Top of Data shown

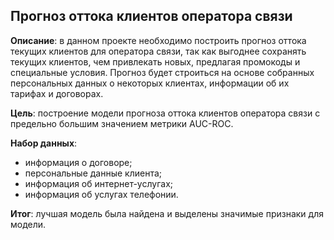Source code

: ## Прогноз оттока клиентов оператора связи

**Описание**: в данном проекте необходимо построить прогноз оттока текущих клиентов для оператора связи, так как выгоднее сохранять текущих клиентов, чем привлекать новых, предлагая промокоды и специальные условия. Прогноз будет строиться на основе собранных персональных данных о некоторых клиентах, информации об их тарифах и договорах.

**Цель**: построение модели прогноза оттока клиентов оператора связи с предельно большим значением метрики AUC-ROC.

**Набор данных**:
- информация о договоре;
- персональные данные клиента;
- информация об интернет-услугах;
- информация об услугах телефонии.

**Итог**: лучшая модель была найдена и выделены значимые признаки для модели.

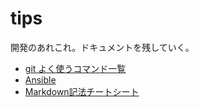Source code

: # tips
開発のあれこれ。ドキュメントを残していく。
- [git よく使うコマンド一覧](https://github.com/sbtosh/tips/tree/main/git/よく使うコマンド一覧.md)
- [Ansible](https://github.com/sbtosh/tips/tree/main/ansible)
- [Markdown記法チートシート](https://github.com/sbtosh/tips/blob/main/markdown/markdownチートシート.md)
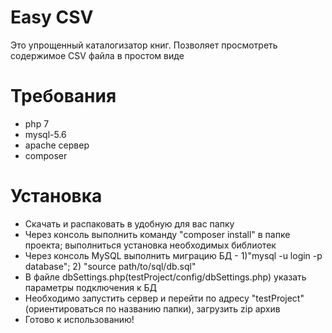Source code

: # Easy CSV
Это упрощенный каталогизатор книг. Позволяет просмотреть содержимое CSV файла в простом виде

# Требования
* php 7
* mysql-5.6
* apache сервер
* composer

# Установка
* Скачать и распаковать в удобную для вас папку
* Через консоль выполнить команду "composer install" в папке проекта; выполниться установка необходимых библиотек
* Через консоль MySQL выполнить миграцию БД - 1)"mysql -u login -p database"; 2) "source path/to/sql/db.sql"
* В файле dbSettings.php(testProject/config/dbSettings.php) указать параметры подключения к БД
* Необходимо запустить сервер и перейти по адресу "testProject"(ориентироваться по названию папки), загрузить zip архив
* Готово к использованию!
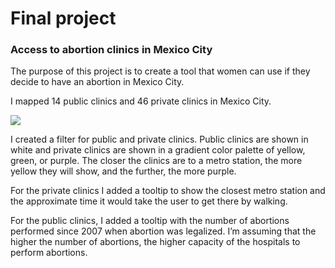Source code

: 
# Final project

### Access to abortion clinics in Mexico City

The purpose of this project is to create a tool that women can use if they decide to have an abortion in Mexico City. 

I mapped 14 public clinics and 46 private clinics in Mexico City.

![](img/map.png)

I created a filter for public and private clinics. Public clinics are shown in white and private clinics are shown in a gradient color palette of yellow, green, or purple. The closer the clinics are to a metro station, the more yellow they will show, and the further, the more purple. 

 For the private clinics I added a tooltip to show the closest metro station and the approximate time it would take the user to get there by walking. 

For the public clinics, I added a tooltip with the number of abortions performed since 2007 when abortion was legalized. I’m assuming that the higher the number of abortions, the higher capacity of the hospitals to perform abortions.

Bottom of Data shown

• **What is needed**: The data must be printed exactly, image-free.

• **Task response**:
Source code

: ## Прогноз оттока клиентов оператора связи

**Описание**: в данном проекте необходимо построить прогноз оттока текущих клиентов для оператора связи, так как выгоднее сохранять текущих клиентов, чем привлекать новых, предлагая промокоды и специальные условия. Прогноз будет строиться на основе собранных персональных данных о некоторых клиентах, информации об их тарифах и договорах.

**Цель**: построение модели прогноза оттока клиентов оператора связи с предельно большим значением метрики AUC-ROC.

**Набор данных**:
- информация о договоре;
- персональные данные клиента;
- информация об интернет-услугах;
- информация об услугах телефонии.

**Итог**: лучшая модель была найдена и выделены значимые признаки для модели.

Source code

: # tips
開発のあれこれ。ドキュメントを残していく。
- [git よく使うコマンド一覧](https://github.com/sbtosh/tips/tree/main/git/よく使うコマンド一覧.md)
- [Ansible](https://github.com/sbtosh/tips/tree/main/ansible)
- [Markdown記法チートシート](https://github.com/sbtosh/tips/blob/main/markdown/markdownチートシート.md)
Source code

: # Easy CSV
Это упрощенный каталогизатор книг. Позволяет просмотреть содержимое CSV файла в простом виде

# Требования
* php 7
* mysql-5.6
* apache сервер
* composer

# Установка
* Скачать и распаковать в удобную для вас папку
* Через консоль выполнить команду "composer install" в папке проекта; выполниться установка необходимых библиотек
* Через консоль MySQL выполнить миграцию БД - 1)"mysql -u login -p database"; 2) "source path/to/sql/db.sql"
* В файле dbSettings.php(testProject/config/dbSettings.php) указать параметры подключения к БД
* Необходимо запустить сервер и перейти по адресу "testProject"(ориентироваться по названию папки), загрузить zip архив
* Готово к использованию!
Source code

: 
# Final project

### Access to abortion clinics in Mexico City

The purpose of this project is to create a tool that women can use if they decide to have an abortion in Mexico City. 

I mapped 14 public clinics and 46 private clinics in Mexico City.

![](img/map.png)

I created a filter for public and private clinics. Public clinics are shown in white and private clinics are shown in a gradient color palette of yellow, green, or purple. The closer the clinics are to a metro station, the more yellow they will show, and the further, the more purple. 

 For the private clinics I added a tooltip to show the closest metro station and the approximate time it would take the user to get there by walking. 

For the public clinics, I added a tooltip with the number of abortions performed since 2007 when abortion was legalized. I’m assuming that the higher the number of abortions, the higher capacity of the hospitals to perform abortions.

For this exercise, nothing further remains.